About this exercise: Restate each record word for word, omitting whatever pictures it holds.

Data excerpts:
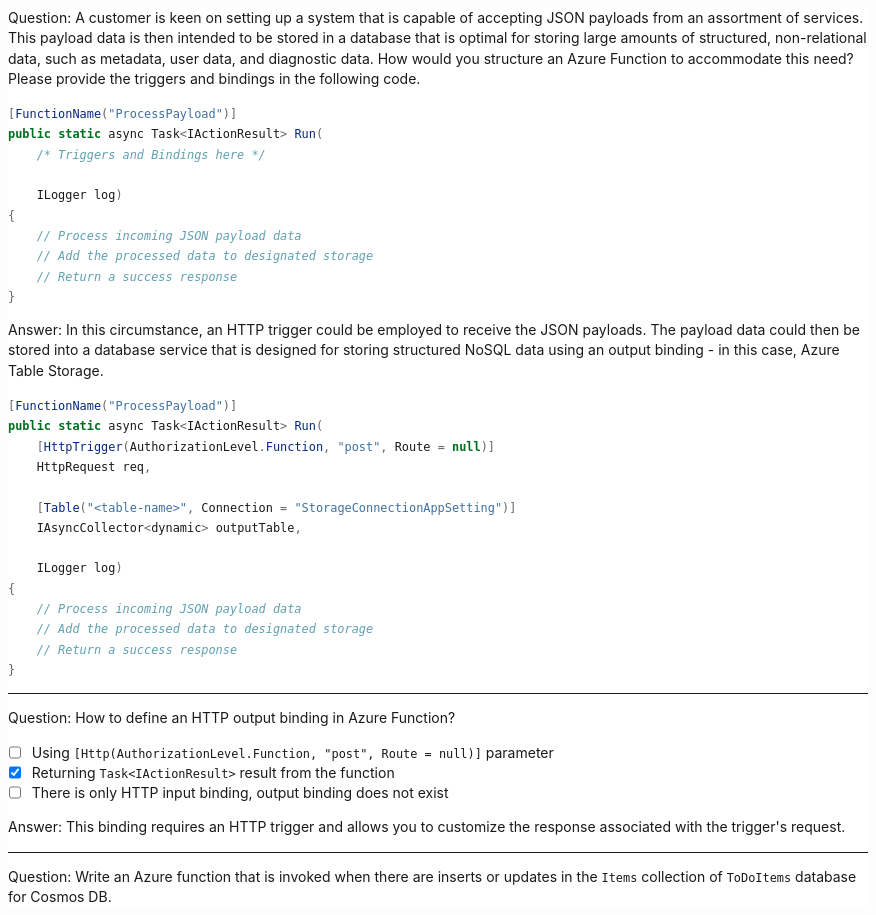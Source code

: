
Question: A customer is keen on setting up a system that is capable of accepting JSON payloads from an assortment of services. This payload data is then intended to be stored in a database that is optimal for storing large amounts of structured, non-relational data, such as metadata, user data, and diagnostic data. How would you structure an Azure Function to accommodate this need? Please provide the triggers and bindings in the following code.

```cs
[FunctionName("ProcessPayload")]
public static async Task<IActionResult> Run(
    /* Triggers and Bindings here */

    ILogger log)
{
    // Process incoming JSON payload data
    // Add the processed data to designated storage
    // Return a success response
}
```

Answer: In this circumstance, an HTTP trigger could be employed to receive the JSON payloads. The payload data could then be stored into a database service that is designed for storing structured NoSQL data using an output binding - in this case, Azure Table Storage.

```cs
[FunctionName("ProcessPayload")]
public static async Task<IActionResult> Run(
    [HttpTrigger(AuthorizationLevel.Function, "post", Route = null)]
    HttpRequest req,

    [Table("<table-name>", Connection = "StorageConnectionAppSetting")]
    IAsyncCollector<dynamic> outputTable,

    ILogger log)
{
    // Process incoming JSON payload data
    // Add the processed data to designated storage
    // Return a success response
}
```

---

Question: How to define an HTTP output binding in Azure Function?

- [ ] Using `[Http(AuthorizationLevel.Function, "post", Route = null)]` parameter
- [x] Returning `Task<IActionResult>` result from the function
- [ ] There is only HTTP input binding, output binding does not exist

Answer: This binding requires an HTTP trigger and allows you to customize the response associated with the trigger's request.

---

Question: Write an Azure function that is invoked when there are inserts or updates in the `Items` collection of `ToDoItems` database for Cosmos DB.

Solution for this task:
Source code

:
Question: A customer is keen on setting up a system that is capable of accepting JSON payloads from an assortment of services. This payload data is then intended to be stored in a database that is optimal for storing large amounts of structured, non-relational data, such as metadata, user data, and diagnostic data. How would you structure an Azure Function to accommodate this need? Please provide the triggers and bindings in the following code.

```cs
[FunctionName("ProcessPayload")]
public static async Task<IActionResult> Run(
    /* Triggers and Bindings here */

    ILogger log)
{
    // Process incoming JSON payload data
    // Add the processed data to designated storage
    // Return a success response
}
```

Answer: In this circumstance, an HTTP trigger could be employed to receive the JSON payloads. The payload data could then be stored into a database service that is designed for storing structured NoSQL data using an output binding - in this case, Azure Table Storage.

```cs
[FunctionName("ProcessPayload")]
public static async Task<IActionResult> Run(
    [HttpTrigger(AuthorizationLevel.Function, "post", Route = null)]
    HttpRequest req,

    [Table("<table-name>", Connection = "StorageConnectionAppSetting")]
    IAsyncCollector<dynamic> outputTable,

    ILogger log)
{
    // Process incoming JSON payload data
    // Add the processed data to designated storage
    // Return a success response
}
```

---

Question: How to define an HTTP output binding in Azure Function?

- [ ] Using `[Http(AuthorizationLevel.Function, "post", Route = null)]` parameter
- [x] Returning `Task<IActionResult>` result from the function
- [ ] There is only HTTP input binding, output binding does not exist

Answer: This binding requires an HTTP trigger and allows you to customize the response associated with the trigger's request.

---

Question: Write an Azure function that is invoked when there are inserts or updates in the `Items` collection of `ToDoItems` database for Cosmos DB.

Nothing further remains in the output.